Similar regulations were imposed in 2003 in Sawahlunto-Sijunjung, Pasaman and Limapuluh Kota regencies, as well as Padang city (only for primary school students). Pesisir Selatan regency adopted the measure the next year and Agam regency followed suit in 2005.
Almost all of the regulations specify that if a student still cannot read the Koran, or does not have a certificate, within six months or a year, the school has to send warning letters three times. If the student cannot meet the requirements, he or she can then be expelled.
Pasaman and Agam regencies have imposed their regulations on university students as well, while in Sawahlunto-Sijunjung regency, it applies to government employees. In Pasaman regency, a government employee in charge of recording marriages could lose his job if he allows a couple who fail the Koran skills requirement to get married.
Apart from possessing Koran reading skills, students and couples intending to get married in Pesisir Selatan regency must show they know how to pray.

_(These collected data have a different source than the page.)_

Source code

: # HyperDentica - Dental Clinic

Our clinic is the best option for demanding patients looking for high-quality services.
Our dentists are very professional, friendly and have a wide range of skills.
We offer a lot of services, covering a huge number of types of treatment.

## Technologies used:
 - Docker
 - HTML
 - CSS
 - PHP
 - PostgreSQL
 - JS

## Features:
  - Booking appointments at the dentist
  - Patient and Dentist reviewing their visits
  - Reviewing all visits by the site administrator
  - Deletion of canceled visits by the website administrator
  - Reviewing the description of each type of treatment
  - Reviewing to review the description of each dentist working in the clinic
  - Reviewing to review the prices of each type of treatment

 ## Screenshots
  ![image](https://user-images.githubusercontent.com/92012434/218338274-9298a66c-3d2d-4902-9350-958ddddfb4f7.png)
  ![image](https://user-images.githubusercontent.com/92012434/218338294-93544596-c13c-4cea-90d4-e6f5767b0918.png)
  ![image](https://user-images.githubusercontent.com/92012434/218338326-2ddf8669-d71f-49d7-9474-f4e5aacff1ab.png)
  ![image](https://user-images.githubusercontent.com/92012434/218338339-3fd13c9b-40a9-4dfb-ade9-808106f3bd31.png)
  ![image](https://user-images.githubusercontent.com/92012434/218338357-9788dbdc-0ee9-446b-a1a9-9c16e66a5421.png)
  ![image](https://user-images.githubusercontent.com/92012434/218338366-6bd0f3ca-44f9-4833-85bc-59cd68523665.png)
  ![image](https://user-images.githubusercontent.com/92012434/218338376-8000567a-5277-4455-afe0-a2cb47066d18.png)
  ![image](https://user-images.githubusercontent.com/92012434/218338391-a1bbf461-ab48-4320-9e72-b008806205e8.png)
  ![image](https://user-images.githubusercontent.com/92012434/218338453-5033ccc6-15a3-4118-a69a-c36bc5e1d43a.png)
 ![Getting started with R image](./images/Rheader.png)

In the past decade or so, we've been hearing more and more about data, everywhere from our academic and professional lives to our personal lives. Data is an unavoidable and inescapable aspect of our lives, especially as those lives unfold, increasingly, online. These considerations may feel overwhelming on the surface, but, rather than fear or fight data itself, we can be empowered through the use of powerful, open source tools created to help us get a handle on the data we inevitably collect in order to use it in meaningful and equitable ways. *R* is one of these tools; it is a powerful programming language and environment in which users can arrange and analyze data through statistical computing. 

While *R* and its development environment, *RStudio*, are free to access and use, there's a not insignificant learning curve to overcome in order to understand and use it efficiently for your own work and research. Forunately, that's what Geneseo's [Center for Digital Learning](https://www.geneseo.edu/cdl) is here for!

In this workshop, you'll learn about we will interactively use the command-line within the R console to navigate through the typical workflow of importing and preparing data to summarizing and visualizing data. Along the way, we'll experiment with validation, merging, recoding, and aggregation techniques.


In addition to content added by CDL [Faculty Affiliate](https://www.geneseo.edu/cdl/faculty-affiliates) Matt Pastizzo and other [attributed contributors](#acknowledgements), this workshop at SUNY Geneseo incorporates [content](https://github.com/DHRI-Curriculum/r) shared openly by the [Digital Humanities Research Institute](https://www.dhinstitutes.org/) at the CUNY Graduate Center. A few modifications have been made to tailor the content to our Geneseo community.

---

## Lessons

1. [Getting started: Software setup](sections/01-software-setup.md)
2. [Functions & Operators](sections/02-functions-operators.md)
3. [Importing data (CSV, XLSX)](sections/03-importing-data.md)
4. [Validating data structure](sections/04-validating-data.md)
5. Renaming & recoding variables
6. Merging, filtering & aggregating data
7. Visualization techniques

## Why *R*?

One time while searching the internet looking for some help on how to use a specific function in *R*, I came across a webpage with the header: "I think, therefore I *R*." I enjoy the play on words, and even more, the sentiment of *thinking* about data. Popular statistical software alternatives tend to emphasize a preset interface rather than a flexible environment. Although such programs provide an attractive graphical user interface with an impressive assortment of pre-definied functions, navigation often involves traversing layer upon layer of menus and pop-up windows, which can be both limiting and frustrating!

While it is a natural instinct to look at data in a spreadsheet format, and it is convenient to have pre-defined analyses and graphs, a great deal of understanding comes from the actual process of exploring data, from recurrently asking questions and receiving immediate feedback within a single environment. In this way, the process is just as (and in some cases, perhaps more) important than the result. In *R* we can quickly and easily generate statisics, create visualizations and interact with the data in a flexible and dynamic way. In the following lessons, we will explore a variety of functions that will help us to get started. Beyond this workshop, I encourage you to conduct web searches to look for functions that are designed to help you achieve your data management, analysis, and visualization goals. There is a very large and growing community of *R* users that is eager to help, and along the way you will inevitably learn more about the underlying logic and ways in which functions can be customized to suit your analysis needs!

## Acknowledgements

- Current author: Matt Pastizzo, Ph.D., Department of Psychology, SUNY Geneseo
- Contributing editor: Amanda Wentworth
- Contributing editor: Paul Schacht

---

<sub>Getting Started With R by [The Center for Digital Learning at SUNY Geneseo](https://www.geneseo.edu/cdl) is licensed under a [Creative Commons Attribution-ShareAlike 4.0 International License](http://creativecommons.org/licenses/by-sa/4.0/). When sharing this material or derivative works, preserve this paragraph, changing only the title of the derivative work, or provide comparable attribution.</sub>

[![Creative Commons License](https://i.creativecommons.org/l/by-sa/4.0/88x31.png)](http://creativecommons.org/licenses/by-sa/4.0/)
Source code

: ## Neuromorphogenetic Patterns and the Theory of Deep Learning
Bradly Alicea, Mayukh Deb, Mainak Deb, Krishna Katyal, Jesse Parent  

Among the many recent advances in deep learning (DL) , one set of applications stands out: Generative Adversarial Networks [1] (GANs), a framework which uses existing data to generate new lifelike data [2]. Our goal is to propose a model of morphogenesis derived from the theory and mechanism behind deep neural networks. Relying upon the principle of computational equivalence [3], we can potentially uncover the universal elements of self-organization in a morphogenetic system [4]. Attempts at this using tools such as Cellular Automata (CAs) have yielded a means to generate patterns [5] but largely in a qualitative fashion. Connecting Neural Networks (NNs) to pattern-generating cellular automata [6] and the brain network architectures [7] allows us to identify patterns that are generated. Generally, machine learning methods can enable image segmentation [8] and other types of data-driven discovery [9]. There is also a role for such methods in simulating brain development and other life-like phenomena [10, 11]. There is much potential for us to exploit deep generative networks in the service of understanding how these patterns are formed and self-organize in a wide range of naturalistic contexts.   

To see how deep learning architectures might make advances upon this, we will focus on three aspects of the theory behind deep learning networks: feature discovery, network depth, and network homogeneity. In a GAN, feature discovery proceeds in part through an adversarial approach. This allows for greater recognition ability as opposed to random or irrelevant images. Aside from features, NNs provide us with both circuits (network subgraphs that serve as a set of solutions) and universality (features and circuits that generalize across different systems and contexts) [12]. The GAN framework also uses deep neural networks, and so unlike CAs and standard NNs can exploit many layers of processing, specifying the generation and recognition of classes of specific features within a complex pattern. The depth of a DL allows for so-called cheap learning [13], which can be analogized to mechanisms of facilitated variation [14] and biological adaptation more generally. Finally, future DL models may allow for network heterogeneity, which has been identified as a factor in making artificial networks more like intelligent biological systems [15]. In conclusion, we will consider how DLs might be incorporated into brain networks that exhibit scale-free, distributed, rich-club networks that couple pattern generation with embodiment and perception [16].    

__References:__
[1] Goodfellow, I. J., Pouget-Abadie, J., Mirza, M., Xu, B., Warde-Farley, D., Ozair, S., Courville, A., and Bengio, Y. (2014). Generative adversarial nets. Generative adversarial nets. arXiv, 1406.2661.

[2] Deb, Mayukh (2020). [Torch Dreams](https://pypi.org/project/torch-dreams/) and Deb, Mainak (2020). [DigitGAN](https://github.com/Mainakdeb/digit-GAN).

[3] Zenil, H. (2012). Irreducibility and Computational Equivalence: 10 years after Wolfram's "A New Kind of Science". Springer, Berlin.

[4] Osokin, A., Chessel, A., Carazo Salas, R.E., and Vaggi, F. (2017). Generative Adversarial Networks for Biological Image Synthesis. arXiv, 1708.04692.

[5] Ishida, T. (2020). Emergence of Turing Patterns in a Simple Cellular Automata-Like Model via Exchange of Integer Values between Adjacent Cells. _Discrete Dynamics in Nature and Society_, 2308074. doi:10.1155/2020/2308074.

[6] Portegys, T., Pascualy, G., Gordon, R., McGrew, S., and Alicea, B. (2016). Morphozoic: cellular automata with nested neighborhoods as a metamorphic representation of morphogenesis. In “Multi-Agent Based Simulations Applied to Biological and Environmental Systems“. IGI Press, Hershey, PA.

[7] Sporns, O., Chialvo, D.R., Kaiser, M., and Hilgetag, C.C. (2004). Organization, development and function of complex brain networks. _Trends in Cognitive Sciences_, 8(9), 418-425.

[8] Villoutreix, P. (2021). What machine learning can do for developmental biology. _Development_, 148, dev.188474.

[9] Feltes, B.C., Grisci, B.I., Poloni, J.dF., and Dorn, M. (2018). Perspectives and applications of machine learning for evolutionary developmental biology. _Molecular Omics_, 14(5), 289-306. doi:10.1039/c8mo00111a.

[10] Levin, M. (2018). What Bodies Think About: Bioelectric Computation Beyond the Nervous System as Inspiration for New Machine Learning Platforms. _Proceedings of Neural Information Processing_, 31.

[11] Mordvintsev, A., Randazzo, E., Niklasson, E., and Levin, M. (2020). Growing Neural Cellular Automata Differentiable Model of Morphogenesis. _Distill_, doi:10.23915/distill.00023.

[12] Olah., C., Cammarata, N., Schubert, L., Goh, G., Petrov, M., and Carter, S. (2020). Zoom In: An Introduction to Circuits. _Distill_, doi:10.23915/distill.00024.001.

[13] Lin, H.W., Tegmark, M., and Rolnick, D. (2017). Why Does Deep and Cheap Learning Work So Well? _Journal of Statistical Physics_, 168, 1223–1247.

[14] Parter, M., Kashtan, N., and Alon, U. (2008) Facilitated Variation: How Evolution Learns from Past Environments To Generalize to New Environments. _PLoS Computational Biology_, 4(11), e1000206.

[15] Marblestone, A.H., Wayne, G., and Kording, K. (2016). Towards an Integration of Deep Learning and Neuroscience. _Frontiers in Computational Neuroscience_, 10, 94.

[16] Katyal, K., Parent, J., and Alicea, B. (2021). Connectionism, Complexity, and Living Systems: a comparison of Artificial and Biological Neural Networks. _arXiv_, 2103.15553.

Solok regency is now broadening its religious efforts. Last April, Solok Regent Gusmal requested that all civil servants, military personnel, police officers and employees of state-owned companies read the Koran for five minutes before working. The request, announced in mosques and other public places, also asked people to turn off their televisions between 18.00 and 19.30 and read the Koran at home or at a mosque instead.
The Inter-Community Study Center, a Padang non-governmental organization focusing on pluralism issues, recently conducted a study on the implications of sharia regulations in the province. The group found that at SMAN Gunung Talang senior high school in Solok regency, there were non-Muslim students who could read the Koran, since the skills were among the local content required by their schools.
Since they had no options that fit their religion, they just followed the Koran lesson.
said the group's director Sudarto.
In Pesisir Selatan regency, the group found students were required to join mass prayers at school. A teacher monitored the activity. If a female student skipped the prayer twice on the grounds that she was menstruating, she would be examined, Sudarto said.
What is really happening is, there's different understandings over the regulation. Its implementation has gone beyond the rational, making it seem like this government has no other work to do and tends to be unfair.